**Records from a data collection**

^^^^^^^^

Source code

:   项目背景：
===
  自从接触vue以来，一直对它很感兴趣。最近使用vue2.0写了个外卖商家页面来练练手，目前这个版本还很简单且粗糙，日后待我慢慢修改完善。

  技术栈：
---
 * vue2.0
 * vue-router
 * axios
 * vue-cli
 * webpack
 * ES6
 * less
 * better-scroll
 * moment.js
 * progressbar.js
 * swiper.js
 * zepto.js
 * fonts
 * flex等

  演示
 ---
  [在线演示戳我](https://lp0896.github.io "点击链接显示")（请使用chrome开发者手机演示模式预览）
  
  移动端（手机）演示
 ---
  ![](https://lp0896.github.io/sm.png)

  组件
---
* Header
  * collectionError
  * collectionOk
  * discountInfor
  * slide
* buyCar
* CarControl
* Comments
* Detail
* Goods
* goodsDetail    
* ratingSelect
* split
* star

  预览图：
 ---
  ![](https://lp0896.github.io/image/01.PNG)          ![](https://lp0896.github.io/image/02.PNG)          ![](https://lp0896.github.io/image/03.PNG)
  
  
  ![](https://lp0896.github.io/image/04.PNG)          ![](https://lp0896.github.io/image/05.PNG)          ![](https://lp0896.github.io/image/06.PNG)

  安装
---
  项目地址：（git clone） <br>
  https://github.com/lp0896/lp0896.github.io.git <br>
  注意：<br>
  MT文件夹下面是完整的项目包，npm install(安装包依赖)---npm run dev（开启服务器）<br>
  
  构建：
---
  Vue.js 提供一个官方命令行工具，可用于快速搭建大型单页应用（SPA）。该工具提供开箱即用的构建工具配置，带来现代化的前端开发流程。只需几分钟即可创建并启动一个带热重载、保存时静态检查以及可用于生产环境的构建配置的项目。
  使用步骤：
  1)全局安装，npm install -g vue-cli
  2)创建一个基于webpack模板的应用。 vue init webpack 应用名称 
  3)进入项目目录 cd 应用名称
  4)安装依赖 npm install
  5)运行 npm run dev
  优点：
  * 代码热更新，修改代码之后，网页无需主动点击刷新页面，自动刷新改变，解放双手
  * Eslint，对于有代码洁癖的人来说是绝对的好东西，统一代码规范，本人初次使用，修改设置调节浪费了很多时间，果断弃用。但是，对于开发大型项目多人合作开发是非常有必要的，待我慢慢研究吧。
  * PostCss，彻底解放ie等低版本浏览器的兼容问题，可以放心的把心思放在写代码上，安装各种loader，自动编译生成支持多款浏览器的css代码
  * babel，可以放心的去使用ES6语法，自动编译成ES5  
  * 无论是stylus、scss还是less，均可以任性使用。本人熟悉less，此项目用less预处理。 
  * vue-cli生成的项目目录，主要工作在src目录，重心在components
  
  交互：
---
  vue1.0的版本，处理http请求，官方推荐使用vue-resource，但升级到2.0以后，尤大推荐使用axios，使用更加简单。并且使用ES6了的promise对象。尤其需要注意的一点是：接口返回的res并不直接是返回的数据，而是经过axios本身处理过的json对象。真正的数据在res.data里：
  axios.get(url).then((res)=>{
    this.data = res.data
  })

^^^^^^^^

**EXERCISE AIM**
Look through the records and gather every line containing "install".

**COMPLETED EXERCISE**
  MT文件夹下面是完整的项目包，npm install(安装包依赖)---npm run dev（开启服务器）<br>
  1)全局安装，npm install -g vue-cli
  4)安装依赖 npm install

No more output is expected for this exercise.